Write out the entries below exactly, starting at the first line and stopping after the line that contains "other Git repository"; skip all pictures.

Stored data entries:
^^^^^^^^

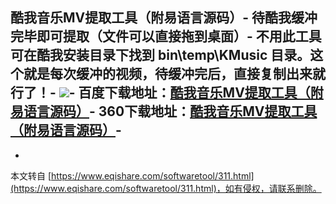 酷我音乐MV提取工具（附易语言源码）-
待酷我缓冲完毕即可提取（文件可以直接拖到桌面）-
不用此工具可在酷我安装目录下找到 bin\\temp\\KMusic 目录。这个就是每次缓冲的视频，待缓冲完后，直接复制出来就行了！-
![](https://gimg2.baidu.com/image_search/src=http%3A%2F%2Finews.gtimg.com%2Fnewsapp_bt%2F0%2F13002504420%2F1000&refer=http%3A%2F%2Finews.gtimg.com&app=2002&size=f9999,10000&q=a80&n=0&g=0n&fmt=auto?sec=1653786199&t=2a79a5420ba1ed2a85f9fcd0dbcb77ba)-
百度下载地址：[酷我音乐MV提取工具（附易语言源码）](http://pan.baidu.com/share/link?shareid=400471214&uk=3087224563,1)-
360下载地址：[酷我音乐MV提取工具（附易语言源码）](http://yunpan.cn/QXategpEUhRCy,1)-
-

-

本文转自 [https://www.eqishare.com/softwaretool/311.html](https://www.eqishare.com/softwaretool/311.html)，如有侵权，请联系删除。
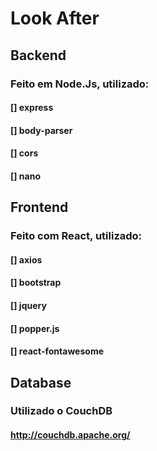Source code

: <h1> Look After </h1>

<h2> Backend </h2>
<h3> Feito em Node.Js, utilizado:</h3>
<h4>[] express</h4>
<h4>[] body-parser</h4>
<h4>[] cors</h4>
<h4>[] nano</h4>
<h2> Frontend </h2>
<h3>Feito com React, utilizado:</h3>
<h4>[] axios</h4>
<h4>[] bootstrap</h4>
<h4>[] jquery</h4>
<h4>[] popper.js</h4>
<h4>[] react-fontawesome</h4>
<h2> Database </h2>
<h3>Utilizado o CouchDB</h3>
<h4><a href='http://couchdb.apache.org/' target='_blank'>http://couchdb.apache.org/</a></h4>

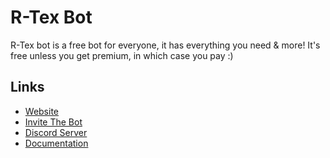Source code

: # R-Tex Bot
R-Tex bot is a free bot for everyone, it has everything you need & more!
It's free unless you get premium, in which case you pay :)
## Links
* [Website](https://rtexbot.com)
* [Invite The Bot](https://rtexbot.com/invite)
* [Discord Server](https://rtexbot.com/discord)
* [Documentation](https://docs.rtexbot.com)

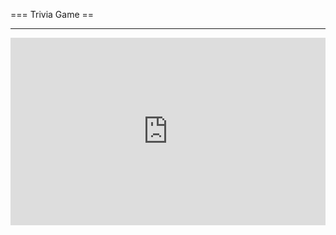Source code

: === Trivia Game ==
<html>
<hr>
<iframe width="100%" height="300" frameborder="0"
  src="https://swiftfiddle.com/oxdyechzi5gwdbc2lnwflyvoli/embedded/">
</iframe>
</html>
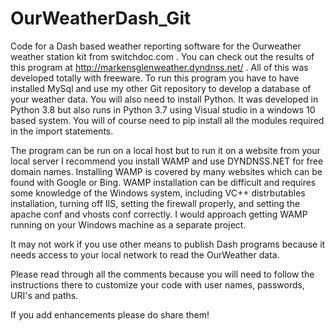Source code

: # OurWeatherDash_Git
Code for a Dash based weather reporting software for the Ourweather weather station kit from switchdoc.com .  You can check out the results of this program at 
http://markensglenweather.dyndnss.net/ . All of this was developed totally with freeware. To run this program you have to have installed MySql and use my 
other Git repository to develop a database of your weather data. You will also need to install Python. It was developed in Python 3.8 but also runs in 
Python 3.7 using Visual studio in a windows 10 based system. You will of course need to pip install all the modules required in the import statements. 

The program can be run on a local host but to run it on a website from your local server I recommend you install WAMP and use DYNDNSS.NET for free 
domain names. Installing WAMP is covered by many websites which can be found with Google or Bing. WAMP installation can be difficult and requires
some knowledge of the Windows system, including VC++ distrbutables installation, turning off IIS, setting the firewall properly, and setting the apache conf and vhosts conf correctly. I would approach getting WAMP running on your Windows machine as a separate project.

It may not work if you use other means to publish Dash programs because it needs access to your local network to read the 
OurWeather data. 

Please read through all the comments because you will need to follow the instructions there to customize your code with user names, passwords, URI's and 
paths.

If you add enhancements please do share them!
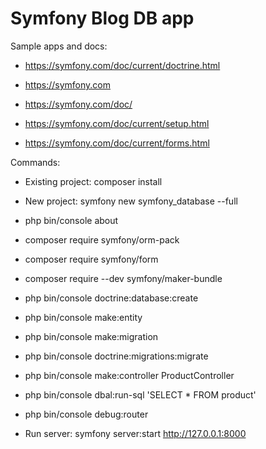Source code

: # Symfony Blog DB app

Sample apps and docs:

* https://symfony.com/doc/current/doctrine.html

* https://symfony.com
* https://symfony.com/doc/
* https://symfony.com/doc/current/setup.html
* https://symfony.com/doc/current/forms.html



Commands:

 * Existing project: composer install
 * New project: symfony new symfony_database --full
 * php bin/console about
 * composer require symfony/orm-pack
 * composer require symfony/form
 * composer require --dev symfony/maker-bundle
 * php bin/console doctrine:database:create
 * php bin/console make:entity
 * php bin/console make:migration
 * php bin/console doctrine:migrations:migrate
 * php bin/console make:controller ProductController
 * php bin/console dbal:run-sql 'SELECT * FROM product'
 * php bin/console debug:router

 * Run server: symfony server:start
   http://127.0.0.1:8000

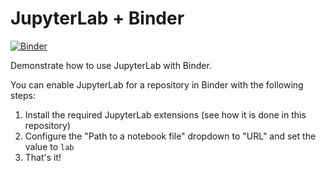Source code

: # JupyterLab + Binder

[![Binder](http://mybinder.org/badge.svg)](https://mybinder.org/v2/gh/binder-examples/jupyterlab/master?urlpath=lab)

Demonstrate how to use JupyterLab with Binder.

You can enable JupyterLab for a repository in Binder with the following steps:

1. Install the required JupyterLab extensions (see how it is done in this repository)
2. Configure the "Path to a notebook file" dropdown to "URL" and set the value to `lab`
3. That's it! 
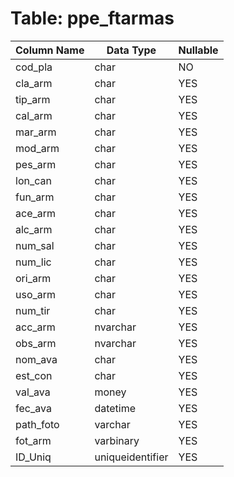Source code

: # Table: ppe_ftarmas

| Column Name | Data Type | Nullable |
|-------------|-----------|----------|
| cod_pla | char | NO |
| cla_arm | char | YES |
| tip_arm | char | YES |
| cal_arm | char | YES |
| mar_arm | char | YES |
| mod_arm | char | YES |
| pes_arm | char | YES |
| lon_can | char | YES |
| fun_arm | char | YES |
| ace_arm | char | YES |
| alc_arm | char | YES |
| num_sal | char | YES |
| num_lic | char | YES |
| ori_arm | char | YES |
| uso_arm | char | YES |
| num_tir | char | YES |
| acc_arm | nvarchar | YES |
| obs_arm | nvarchar | YES |
| nom_ava | char | YES |
| est_con | char | YES |
| val_ava | money | YES |
| fec_ava | datetime | YES |
| path_foto | varchar | YES |
| fot_arm | varbinary | YES |
| ID_Uniq | uniqueidentifier | YES |
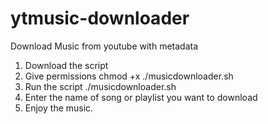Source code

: # ytmusic-downloader
Download Music from youtube with metadata
1. Download the script
2. Give permissions
  chmod +x ./musicdownloader.sh
3. Run the script
   ./musicdownloader.sh
4. Enter the name of song or playlist you want to download
5. Enjoy the music.
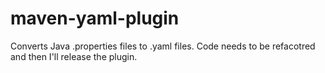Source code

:# maven-yaml-plugin
Converts Java .properties files to .yaml files. Code needs to be refacotred and then I'll release the plugin.

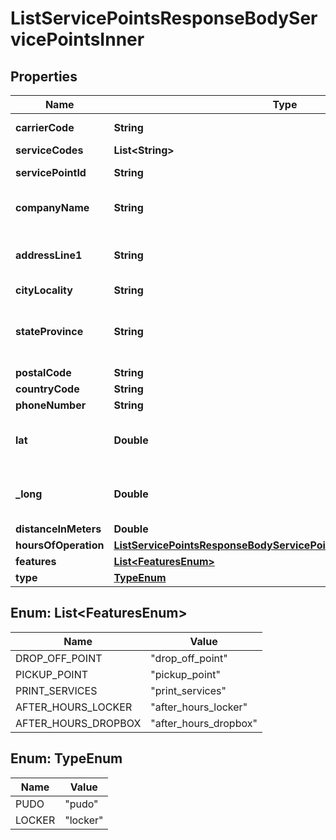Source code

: 

# ListServicePointsResponseBodyServicePointsInner


## Properties

| Name | Type | Description | Notes |
|------------ | ------------- | ------------- | -------------|
|**carrierCode** | **String** | A [shipping carrier](https://www.shipengine.com/docs/carriers/setup/), such as &#x60;fedex&#x60;, &#x60;dhl_express&#x60;, &#x60;stamps_com&#x60;, etc.  |  [optional] |
|**serviceCodes** | **List&lt;String&gt;** |  |  [optional] |
|**servicePointId** | **String** | A unique identifier for a carrier drop off point. |  [optional] |
|**companyName** | **String** | If this is a business address, then the company name should be specified here. |  [optional] |
|**addressLine1** | **String** | The first line of the street address.  For some addresses, this may be the only line.  Other addresses may require 2 or 3 lines. |  [optional] |
|**cityLocality** | **String** | The name of the city or locality |  [optional] |
|**stateProvince** | **String** | The state or province. For some countries (including the U.S.) only abbreviations are allowed. Other countries allow the full name or abbreviation. |  [optional] |
|**postalCode** | **String** | postal code |  [optional] |
|**countryCode** | **String** | A two-letter [ISO 3166-1 country code](https://en.wikipedia.org/wiki/ISO_3166-1)  |  [optional] |
|**phoneNumber** | **String** | Phone number associated |  [optional] |
|**lat** | **Double** | The latitude of the point. Represented as signed degrees. Required if long is provided. http://www.geomidpoint.com/latlon.html |  [optional] |
|**_long** | **Double** | The longitude of the point. Represented as signed degrees. Required if lat is provided. http://www.geomidpoint.com/latlon.html |  [optional] |
|**distanceInMeters** | **Double** | Distance in meters |  [optional] |
|**hoursOfOperation** | [**ListServicePointsResponseBodyServicePointsInnerHoursOfOperation**](ListServicePointsResponseBodyServicePointsInnerHoursOfOperation.md) |  |  [optional] |
|**features** | [**List&lt;FeaturesEnum&gt;**](#List&lt;FeaturesEnum&gt;) | Service features |  [optional] |
|**type** | [**TypeEnum**](#TypeEnum) | Service point type |  [optional] |



## Enum: List&lt;FeaturesEnum&gt;

| Name | Value |
|---- | -----|
| DROP_OFF_POINT | &quot;drop_off_point&quot; |
| PICKUP_POINT | &quot;pickup_point&quot; |
| PRINT_SERVICES | &quot;print_services&quot; |
| AFTER_HOURS_LOCKER | &quot;after_hours_locker&quot; |
| AFTER_HOURS_DROPBOX | &quot;after_hours_dropbox&quot; |



## Enum: TypeEnum

| Name | Value |
|---- | -----|
| PUDO | &quot;pudo&quot; |
| LOCKER | &quot;locker&quot; |



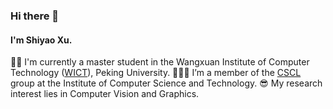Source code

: ### Hi there 👋

<!--
**41xu/41xu** is a ✨ _special_ ✨ repository because its `README.md` (this file) appears on your GitHub profile.

Here are some ideas to get you started:

- 🔭 I’m currently working on ...
- 🌱 I’m currently learning ...
- 👯 I’m looking to collaborate on ...
- 🤔 I’m looking for help with ...
- 💬 Ask me about ...
- 📫 How to reach me: ...
- 😄 Pronouns: ...
- ⚡ Fun fact: ...
-->

#### I'm Shiyao Xu. 

👧🏻 I'm currently a master student in the Wangxuan Institute of Computer Technology ([WICT](http://www.icst.pku.edu.cn/)), Peking University.
👩🏻‍💻 I’m a member of the [CSCL](http://59.108.48.27/cscl/) group at the Institute of Computer Science and Technology.
😎 My research interest lies in Computer Vision and Graphics. 
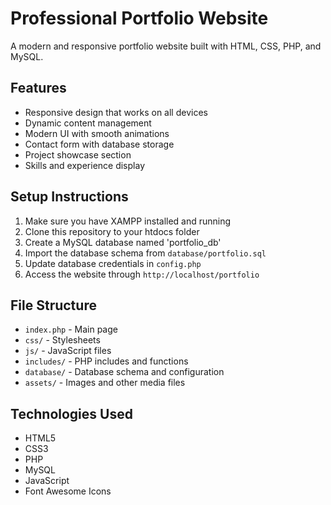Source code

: # Professional Portfolio Website

A modern and responsive portfolio website built with HTML, CSS, PHP, and MySQL.

## Features
- Responsive design that works on all devices
- Dynamic content management
- Modern UI with smooth animations
- Contact form with database storage
- Project showcase section
- Skills and experience display

## Setup Instructions

1. Make sure you have XAMPP installed and running
2. Clone this repository to your htdocs folder
3. Create a MySQL database named 'portfolio_db'
4. Import the database schema from `database/portfolio.sql`
5. Update database credentials in `config.php`
6. Access the website through `http://localhost/portfolio`

## File Structure
- `index.php` - Main page
- `css/` - Stylesheets
- `js/` - JavaScript files
- `includes/` - PHP includes and functions
- `database/` - Database schema and configuration
- `assets/` - Images and other media files

## Technologies Used
- HTML5
- CSS3
- PHP
- MySQL
- JavaScript
- Font Awesome Icons 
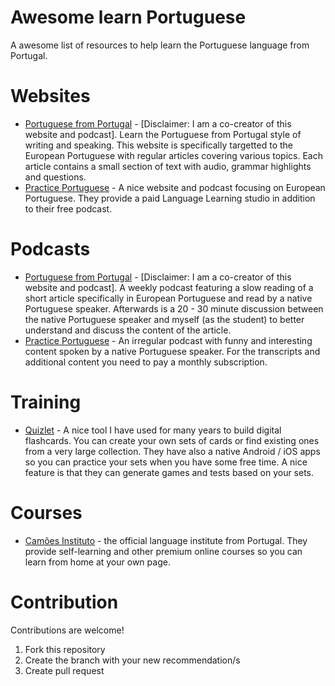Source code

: # Awesome learn Portuguese
A awesome list of resources to help learn the Portuguese language from Portugal.

# Websites
* [Portuguese from Portugal](https://www.portuguesefromportugal.com/) - [Disclaimer: I am a co-creator of this website and podcast]. Learn the Portuguese from Portugal style of writing and speaking. This website is specifically targetted to the European Portuguese with regular articles covering various topics. Each article contains a small section of text with audio, grammar highlights and questions.
* [Practice Portuguese](https://www.practiceportuguese.com/) - A nice website and podcast focusing on European Portuguese. They provide a paid Language Learning studio in addition to their free podcast.

# Podcasts
* [Portuguese from Portugal](https://www.portuguesefromportugal.com/podcasts) - [Disclaimer: I am a co-creator of this website and podcast]. A weekly podcast featuring a slow reading of a short article specifically in European Portuguese and read by a native Portuguese speaker. Afterwards is a 20 - 30 minute discussion between the native Portuguese speaker and myself (as the student) to better understand and discuss the content of the article.
* [Practice Portuguese](https://www.practiceportuguese.com/) - An irregular podcast with funny and interesting content spoken by a native Portuguese speaker. For the transcripts and additional content you need to pay a monthly subscription.

# Training
* [Quizlet](https://quizlet.com/) - A nice tool I have used for many years to build digital flashcards. You can create your own sets of cards or find existing ones from a very large collection. They have also a native Android / iOS apps so you can practice your sets when you have some free time. A nice feature is that they can generate games and tests based on your sets.

# Courses
* [Camões Instituto](https://www.instituto-camoes.pt/en/activity-camoes/what-we-do/learn-portuguese) - the official language institute from Portugal. They provide self-learning and other premium online courses so you can learn from home at your own page.

# Contribution
Contributions are welcome!
1. Fork this repository
2. Create the branch with your new recommendation/s
3. Create pull request
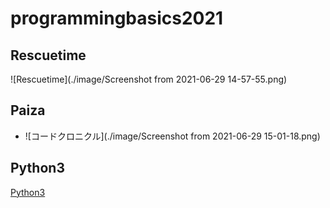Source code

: # programmingbasics2021

## Rescuetime

![Rescuetime](./image/Screenshot from 2021-06-29 14-57-55.png)

## Paiza

- ![コードクロニクル](./image/Screenshot from 2021-06-29 15-01-18.png)

## Python3

[Python3](https://github.com/itc-21011/lesson.git)
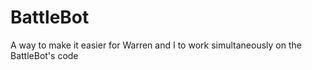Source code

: # BattleBot
A way to make it easier for Warren and I to work simultaneously on the BattleBot's code

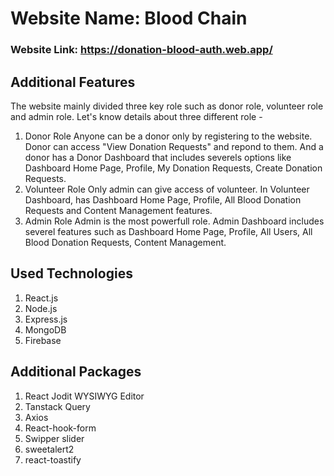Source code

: # Website Name: Blood Chain
### Website Link: https://donation-blood-auth.web.app/

## Additional Features 
The website mainly divided three key role such as donor role, volunteer role and admin role. Let's know details about three different role - 
1. Donor Role
Anyone can be a donor only by registering to the website. Donor can access "View Donation Requests" and repond to them. And a donor has a Donor Dashboard that includes severels options like Dashboard Home Page, Profile, My Donation Requests, Create Donation Requests. 
2. Volunteer Role
Only admin can give access of volunteer. In Volunteer Dashboard, has    Dashboard Home Page, Profile, All Blood Donation Requests and Content Management features.
3. Admin Role
Admin is the most powerfull role. Admin Dashboard includes severel features such as Dashboard Home Page, Profile, All Users, All Blood Donation Requests, Content Management.

## Used Technologies
1. React.js
2. Node.js
3. Express.js
4. MongoDB
5. Firebase

## Additional Packages
1. React Jodit WYSIWYG Editor
2. Tanstack Query
3. Axios
4. React-hook-form
5. Swipper slider
6. sweetalert2
7. react-toastify 
  
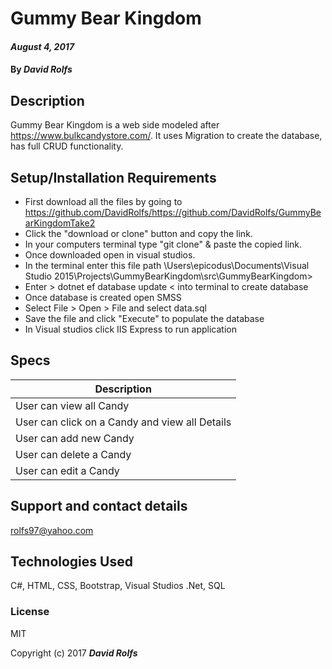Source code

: # Gummy Bear Kingdom

#### _August 4, 2017_

#### By _**David Rolfs**_

## Description
Gummy Bear Kingdom is a web side modeled after https://www.bulkcandystore.com/. It uses Migration to create the database, has full CRUD functionality. 


## Setup/Installation Requirements
* First download all the files by going to  https://github.com/DavidRolfs/https://github.com/DavidRolfs/GummyBearKingdomTake2
* Click the "download or clone" button and copy the link.
* In your computers terminal type "git clone" & paste the copied link.
* Once downloaded open in visual studios. 
* In the terminal enter this file path \Users\epicodus\Documents\Visual Studio 2015\Projects\GummyBearKingdom\src\GummyBearKingdom>
* Enter > dotnet ef database update < into terminal to create database
* Once database is created open SMSS
* Select File > Open > File and select data.sql
* Save the file and click "Execute" to populate the database
* In Visual studios click IIS Express to run application
## Specs
| Description |
|-------------|
| User can view all Candy |
| User can click on a Candy and view all Details |
| User can add new Candy |
| User can delete a Candy |
| User can edit a Candy|

## Support and contact details

rolfs97@yahoo.com

## Technologies Used

C#, HTML, CSS, Bootstrap, Visual Studios  .Net, SQL
### License

MIT

Copyright (c) 2017 **_David Rolfs_**
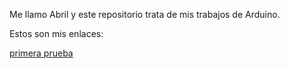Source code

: Me llamo Abril y este repositorio trata de mis trabajos de Arduino.

Estos son mis enlaces:

[primera prueba](https://github.com/jjksimp/arduino/blob/main/primera%20prueba.md)
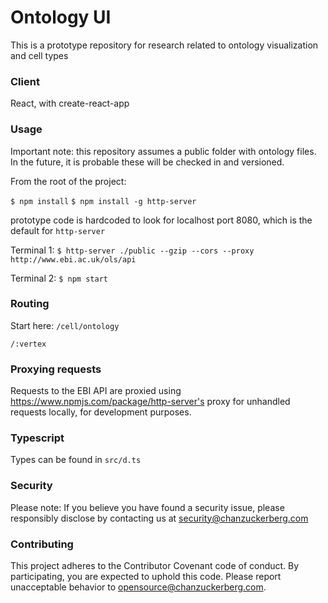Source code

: # Ontology UI

This is a prototype repository for research related to ontology visualization and cell types

### Client

React, with create-react-app

### Usage

Important note: this repository assumes a public folder with ontology files. In the future, it is probable these will be checked in and versioned.

From the root of the project:

`$ npm install`
`$ npm install -g http-server`

prototype code is hardcoded to look for localhost port 8080, which is the default for `http-server`

Terminal 1:
`$ http-server ./public --gzip --cors --proxy http://www.ebi.ac.uk/ols/api`

Terminal 2:
`$ npm start`

### Routing

Start here: `/cell/ontology`

`/:vertex`

### Proxying requests

Requests to the EBI API are proxied using https://www.npmjs.com/package/http-server's proxy for unhandled requests locally, for development purposes.

### Typescript

Types can be found in `src/d.ts`

### Security

Please note: If you believe you have found a security issue, please responsibly disclose by contacting us at security@chanzuckerberg.com

### Contributing

This project adheres to the Contributor Covenant code of conduct. By participating, you are expected to uphold this code. Please report unacceptable behavior to opensource@chanzuckerberg.com.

^^^^^^^^

REPLY TO THE EXERCISE:
 酷我音乐MV提取工具（附易语言源码）-
待酷我缓冲完毕即可提取（文件可以直接拖到桌面）-
不用此工具可在酷我安装目录下找到 bin\\temp\\KMusic 目录。这个就是每次缓冲的视频，待缓冲完后，直接复制出来就行了！-
![](https://gimg2.baidu.com/image_search/src=http%3A%2F%2Finews.gtimg.com%2Fnewsapp_bt%2F0%2F13002504420%2F1000&refer=http%3A%2F%2Finews.gtimg.com&app=2002&size=f9999,10000&q=a80&n=0&g=0n&fmt=auto?sec=1653786199&t=2a79a5420ba1ed2a85f9fcd0dbcb77ba)-
百度下载地址：[酷我音乐MV提取工具（附易语言源码）](http://pan.baidu.com/share/link?shareid=400471214&uk=3087224563,1)-
360下载地址：[酷我音乐MV提取工具（附易语言源码）](http://yunpan.cn/QXategpEUhRCy,1)-
-

-

本文转自 [https://www.eqishare.com/softwaretool/311.html](https://www.eqishare.com/softwaretool/311.html)，如有侵权，请联系删除。
Source code

: <h1> Look After </h1>

<h2> Backend </h2>
<h3> Feito em Node.Js, utilizado:</h3>
<h4>[] express</h4>
<h4>[] body-parser</h4>
<h4>[] cors</h4>
<h4>[] nano</h4>
<h2> Frontend </h2>
<h3>Feito com React, utilizado:</h3>
<h4>[] axios</h4>
<h4>[] bootstrap</h4>
<h4>[] jquery</h4>
<h4>[] popper.js</h4>
<h4>[] react-fontawesome</h4>
<h2> Database </h2>
<h3>Utilizado o CouchDB</h3>
<h4><a href='http://couchdb.apache.org/' target='_blank'>http://couchdb.apache.org/</a></h4>

Source code

: # R-Tex Bot
R-Tex bot is a free bot for everyone, it has everything you need & more!
It's free unless you get premium, in which case you pay :)
## Links
* [Website](https://rtexbot.com)
* [Invite The Bot](https://rtexbot.com/invite)
* [Discord Server](https://rtexbot.com/discord)
* [Documentation](https://docs.rtexbot.com)

Source code

: === Trivia Game ==
<html>
<hr>
<iframe width="100%" height="300" frameborder="0"
  src="https://swiftfiddle.com/oxdyechzi5gwdbc2lnwflyvoli/embedded/">
</iframe>
</html>
Source code

: # OurWeatherDash_Git
Code for a Dash based weather reporting software for the Ourweather weather station kit from switchdoc.com .  You can check out the results of this program at 
http://markensglenweather.dyndnss.net/ . All of this was developed totally with freeware. To run this program you have to have installed MySql and use my 
other Git repository to develop a database of your weather data. You will also need to install Python. It was developed in Python 3.8 but also runs in 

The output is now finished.